[Stored items]
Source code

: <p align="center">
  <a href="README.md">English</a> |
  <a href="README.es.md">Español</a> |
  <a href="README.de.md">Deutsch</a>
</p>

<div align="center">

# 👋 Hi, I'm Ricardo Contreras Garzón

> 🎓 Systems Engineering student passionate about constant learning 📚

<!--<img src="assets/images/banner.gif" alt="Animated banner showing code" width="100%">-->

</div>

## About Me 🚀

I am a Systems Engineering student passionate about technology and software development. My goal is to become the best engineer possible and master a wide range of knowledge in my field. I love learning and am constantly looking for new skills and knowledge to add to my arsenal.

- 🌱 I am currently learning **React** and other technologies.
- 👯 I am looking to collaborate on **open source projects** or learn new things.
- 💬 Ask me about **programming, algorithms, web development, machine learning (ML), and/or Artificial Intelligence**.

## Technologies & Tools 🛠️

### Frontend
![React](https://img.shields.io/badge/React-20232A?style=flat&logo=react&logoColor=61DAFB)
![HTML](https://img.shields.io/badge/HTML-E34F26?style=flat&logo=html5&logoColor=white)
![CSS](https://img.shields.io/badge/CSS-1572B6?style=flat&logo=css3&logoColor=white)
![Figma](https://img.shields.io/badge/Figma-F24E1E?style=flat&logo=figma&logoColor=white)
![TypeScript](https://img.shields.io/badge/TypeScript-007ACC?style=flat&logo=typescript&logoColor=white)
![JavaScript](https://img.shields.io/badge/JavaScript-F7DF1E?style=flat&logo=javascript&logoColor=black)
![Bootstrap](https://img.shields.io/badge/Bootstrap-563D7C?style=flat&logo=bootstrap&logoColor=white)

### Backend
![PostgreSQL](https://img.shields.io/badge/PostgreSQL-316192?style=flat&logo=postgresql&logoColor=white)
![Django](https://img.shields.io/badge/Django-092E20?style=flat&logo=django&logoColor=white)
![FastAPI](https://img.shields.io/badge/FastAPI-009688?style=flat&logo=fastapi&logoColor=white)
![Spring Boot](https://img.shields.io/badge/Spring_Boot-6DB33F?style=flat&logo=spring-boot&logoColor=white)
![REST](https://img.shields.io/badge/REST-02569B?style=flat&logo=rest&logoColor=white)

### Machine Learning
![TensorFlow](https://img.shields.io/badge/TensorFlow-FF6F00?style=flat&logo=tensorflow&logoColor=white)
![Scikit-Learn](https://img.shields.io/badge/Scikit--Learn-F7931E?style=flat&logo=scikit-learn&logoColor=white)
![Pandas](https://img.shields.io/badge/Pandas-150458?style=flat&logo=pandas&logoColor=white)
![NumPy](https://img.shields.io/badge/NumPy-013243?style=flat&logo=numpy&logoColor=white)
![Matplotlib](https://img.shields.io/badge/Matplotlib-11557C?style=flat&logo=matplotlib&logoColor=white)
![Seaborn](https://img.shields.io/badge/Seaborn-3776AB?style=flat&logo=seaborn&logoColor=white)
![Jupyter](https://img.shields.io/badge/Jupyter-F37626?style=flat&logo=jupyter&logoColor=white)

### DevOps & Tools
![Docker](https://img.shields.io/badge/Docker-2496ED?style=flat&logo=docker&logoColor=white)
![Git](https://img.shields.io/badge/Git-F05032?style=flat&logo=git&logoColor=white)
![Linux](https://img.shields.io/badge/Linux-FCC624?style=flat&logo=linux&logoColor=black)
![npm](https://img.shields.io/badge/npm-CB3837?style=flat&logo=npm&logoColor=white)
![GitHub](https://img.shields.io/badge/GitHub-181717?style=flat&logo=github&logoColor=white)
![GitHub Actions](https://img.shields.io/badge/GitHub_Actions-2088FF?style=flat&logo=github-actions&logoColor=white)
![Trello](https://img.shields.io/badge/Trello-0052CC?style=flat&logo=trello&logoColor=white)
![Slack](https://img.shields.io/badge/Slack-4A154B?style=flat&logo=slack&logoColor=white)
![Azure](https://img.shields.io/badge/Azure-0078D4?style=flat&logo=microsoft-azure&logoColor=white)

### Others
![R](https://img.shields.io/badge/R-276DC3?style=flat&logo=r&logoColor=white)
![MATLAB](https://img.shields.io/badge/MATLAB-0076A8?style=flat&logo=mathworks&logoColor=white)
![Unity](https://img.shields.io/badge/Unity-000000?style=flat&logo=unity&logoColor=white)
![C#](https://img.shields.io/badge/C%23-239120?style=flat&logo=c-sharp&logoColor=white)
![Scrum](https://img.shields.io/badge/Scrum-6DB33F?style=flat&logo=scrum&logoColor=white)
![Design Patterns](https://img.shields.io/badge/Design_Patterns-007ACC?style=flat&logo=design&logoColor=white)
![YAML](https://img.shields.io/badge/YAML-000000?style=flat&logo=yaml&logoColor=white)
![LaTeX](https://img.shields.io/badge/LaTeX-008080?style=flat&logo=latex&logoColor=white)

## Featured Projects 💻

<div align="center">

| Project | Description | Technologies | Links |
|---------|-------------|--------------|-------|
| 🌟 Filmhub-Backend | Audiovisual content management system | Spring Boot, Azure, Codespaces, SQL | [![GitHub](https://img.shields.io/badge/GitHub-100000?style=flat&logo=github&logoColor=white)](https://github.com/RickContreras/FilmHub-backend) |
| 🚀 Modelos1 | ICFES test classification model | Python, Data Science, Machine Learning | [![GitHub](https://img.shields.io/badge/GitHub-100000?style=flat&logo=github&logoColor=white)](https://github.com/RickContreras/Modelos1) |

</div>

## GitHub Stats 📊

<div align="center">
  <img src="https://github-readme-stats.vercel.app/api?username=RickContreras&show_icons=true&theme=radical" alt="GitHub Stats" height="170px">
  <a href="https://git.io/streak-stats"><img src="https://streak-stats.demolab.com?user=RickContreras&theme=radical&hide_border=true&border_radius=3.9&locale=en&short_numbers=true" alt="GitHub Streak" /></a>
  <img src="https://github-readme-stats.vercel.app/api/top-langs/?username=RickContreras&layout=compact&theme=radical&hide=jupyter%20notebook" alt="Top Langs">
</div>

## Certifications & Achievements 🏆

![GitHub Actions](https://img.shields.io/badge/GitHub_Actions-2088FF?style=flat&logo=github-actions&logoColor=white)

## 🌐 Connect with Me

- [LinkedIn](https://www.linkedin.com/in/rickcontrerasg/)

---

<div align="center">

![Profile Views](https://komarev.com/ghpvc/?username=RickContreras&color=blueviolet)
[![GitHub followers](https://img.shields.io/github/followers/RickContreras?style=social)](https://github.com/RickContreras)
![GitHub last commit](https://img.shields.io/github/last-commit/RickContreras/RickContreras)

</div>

Your objective:
What lines above mention "href"? Copy each one.

Expected output:
  <a href="README.md">English</a> |
  <a href="README.es.md">Español</a> |
  <a href="README.de.md">Deutsch</a>
  <a href="https://git.io/streak-stats"><img src="https://streak-stats.demolab.com?user=RickContreras&theme=radical&hide_border=true&border_radius=3.9&locale=en&short_numbers=true" alt="GitHub Streak" /></a>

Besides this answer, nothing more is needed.